We had pre-booked a train to a station about an hour from Aurangabad on our India Rail passes, and we had another, much later connecting train booked to get us in to Aurangabad slightly after midnight. But if all went well, we planned to beat the rail system and travel by car! At our connecting station, we wandered outside and were immediately accosted by drivers. We mentioned the possibility of going to Aurangabad and they mentioned some rather high prices, so we told them we would wait for our train. Then we wandered off to look at a shrine. We were waiting all right, but not for a train. After a few minutes, some better prices manifested themselves, and soon we were ready to talk cars. The second one we were shown was not too rusty, so we were off.
|Figure at Ajanta, 2007|
For some reason, we were absolutely ecstatic at the whole adventure of clattering down dusty beat-up roads through Maharashtra. Our driver had amazing skill at slamming on the brakes then skidding and swerving round the worst pot-holes and we were loving it. Maharashtra was still beautiful and after a while there was an equally beautiful sunset. At this point we realised that we were going to be driving in the dark for a while, and we wondered if the headlights worked. The pothole avoidance became a lot more erratic, but the villages were lit up, and full of people. It was the last night of Dussehra (or Navaratri) and people were partying. But nothing like the party we found when we got to Aurangabad! It was not very easy to get through the streets, but that was just as well, because we didn't quite know where we were going. I rather suspect I was the only one, including the driver, who had been to Aurangabad before. I eventually managed to get us to within 200m of the hotel from sheer memory, but by then, I decided I was lost. The driver asked a partygoer, who had the pleasure of pointing at the clearly visible sign just up the road! We were delighted to arrive, and only a little disappointed to learn that the hotel kitchen was closed for partying too. Fortunately, someone found us some left-overs from lunch and we made do with that.
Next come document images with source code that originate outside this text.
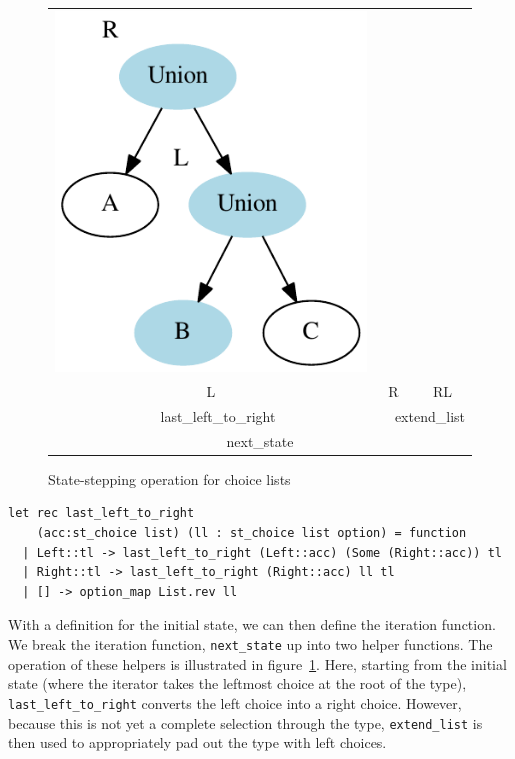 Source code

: \documentclass[a4paper,english]{lipics-v2018}
\begin{document}
\begin{figure}
\begin{tabular}{cccc}
\includegraphics[scale=0.6]{figures-gen/example3.pdf} \\
L & \multicolumn{2}{c}{R} & RL \\
\multicolumn{2}{c}{last\_left\_to\_right} & \multicolumn{2}{c}{extend\_list} \\
\hline
\multicolumn{4}{c}{next\_state} \\
\end{tabular}
\caption{State-stepping operation for choice lists}
\label{fig:sstep}
\end{figure}

\begin{verbatim}
let rec last_left_to_right 
    (acc:st_choice list) (ll : st_choice list option) = function
  | Left::tl -> last_left_to_right (Left::acc) (Some (Right::acc)) tl
  | Right::tl -> last_left_to_right (Right::acc) ll tl
  | [] -> option_map List.rev ll
\end{verbatim}

With a definition for the initial state, we can then define the iteration function.
We break the iteration function, \verb|next_state| up into two helper functions. The
operation of these helpers is illustrated in figure~\ref{fig:sstep}. Here, starting
from the initial state (where the iterator takes the leftmost choice at the root of
the type), \verb|last_left_to_right| converts the left choice into a right choice. However,
because this is not yet a complete selection through the type, \verb|extend_list| is then
used to appropriately pad out the type with left choices.
\end{document}
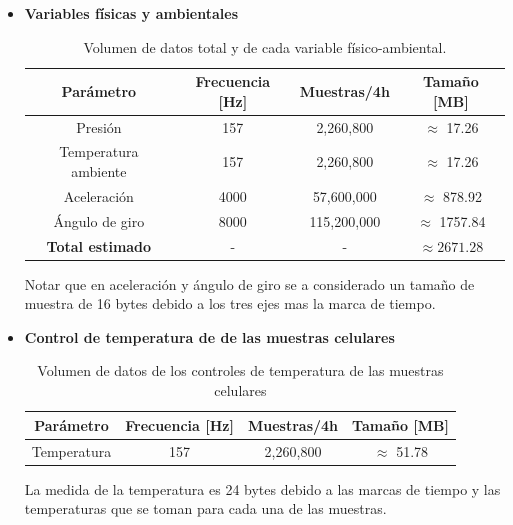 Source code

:       \begin{itemize}

        \item \textbf{Variables físicas y ambientales}

        \begin{table}[H]
          \centering
          \begin{tabular}{|c|c|c|c|}
            \hline
            \textbf{Parámetro} & \textbf{Frecuencia [Hz]} & \textbf{Muestras/4h} & \textbf{Tamaño [MB]} \\
            \hline
            Presión               & 157   & 2,260,800  & $\approx$ 17.26     \\
            Temperatura ambiente  & 157   & 2,260,800  & $\approx$ 17.26     \\
            Aceleración           & 4000  & 57,600,000  & $\approx$ 878.92   \\
            Ángulo de giro        & 8000  & 115,200,000 & $\approx$ 1757.84   \\
            \hline
            \textbf{Total estimado} & -    & -         & $\boldsymbol{\approx 2671.28}$ \\
            \hline
          \end{tabular}
          \caption{Volumen de datos total y de cada variable físico-ambiental.}
          \label{tab:volumen_datos}
        \end{table}
        Notar que en aceleración y ángulo de giro se a considerado un tamaño de muestra de 16 bytes debido a los tres ejes mas la marca de tiempo.
        
        \item \textbf{Control de temperatura de de las muestras celulares}

        \begin{table}[H]
          \centering
          \begin{tabular}{|c|c|c|c|}
            \hline
            \textbf{Parámetro} & \textbf{Frecuencia [Hz]} & \textbf{Muestras/4h} & \textbf{Tamaño [MB]} \\
            \hline
            Temperatura & 157   & 2,260,800  & $\approx$ 51.78     \\ \hline
          \end{tabular}
          \caption{Volumen de datos de los controles de temperatura de las muestras celulares}
          \label{tab:volumen_datos_temperatura}
        \end{table}
        La medida de la temperatura es 24 bytes debido a las marcas de tiempo y las temperaturas que se toman para cada una de las muestras.


\end{itemize}
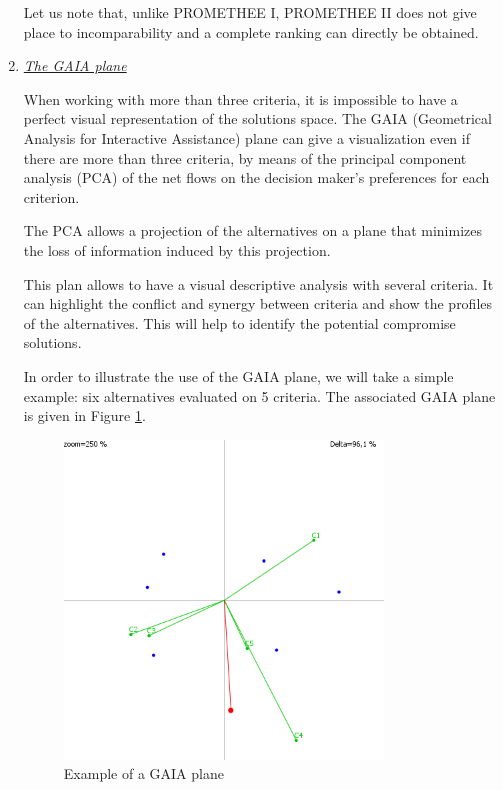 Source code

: \begin{enumerate}
Let us note that, unlike PROMETHEE I, PROMETHEE II does not give place to incomparability and a complete ranking can directly be obtained.

\item \textit{\underline{The GAIA plane}}

When working with more than three criteria, it is impossible to have a perfect visual representation of the solutions space. The GAIA (Geometrical Analysis for Interactive Assistance) plane can give a visualization even if there are more than three criteria, by means of the principal component analysis (PCA) of the net flows on the decision maker's preferences for each criterion.

The PCA allows a projection of the alternatives on a plane that minimizes the loss of information induced by this projection.

This plan allows to have a visual descriptive analysis with several criteria. It can highlight the conflict and synergy between criteria and show the profiles of the alternatives. This will help to identify the potential compromise solutions.

In order to illustrate the use of the GAIA plane, we will take a simple example: six alternatives evaluated on 5 criteria. The associated GAIA plane is given in Figure \ref{fig:gaiacar}.

\begin{figure}[h!]
\begin{center}
\includegraphics[width=0.8\textwidth]{gaiacar.png}
\end{center}
\caption{Example of a GAIA plane}
\label{fig:gaiacar}
\end{figure}


\end{enumerate}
|Bibi Qi Maqbara, Aurangabad, 2007|
It is really the easiest thing to hire a car to take you wherever you want, and we spent the next couple of days at Ellora and Ajanta without a guide. We even got a car to take us from Aurangabad to Ajanta, wait for us then take us on to Jalgaon, for our not so fabulous train-catching experience at 2am. On these trips, we got to see so much more, and for so much longer than the first time I went, when our lovely guide had his own schedule and ideas about how much we would want to see. We also got to spend a lot more time chatting with Indian tourists than when we had a guide. Or perhaps there were just more of them around in the holiday season, or the combination of their interest in our kid and Julia's interest in their clothes made contact easier!! Ajanta had been really smartened up, but it still has it's cute little cafeteria where you can get daal and chapatis. Somehow it reminds me of the Pont du Gard which had similarly rustic visitor's facilities in a similar landscape, until somebody decided to add a visitor center bigger than the aqueduct itself! Fortunately, that can't happen at Ajanta. There is such a lot of it.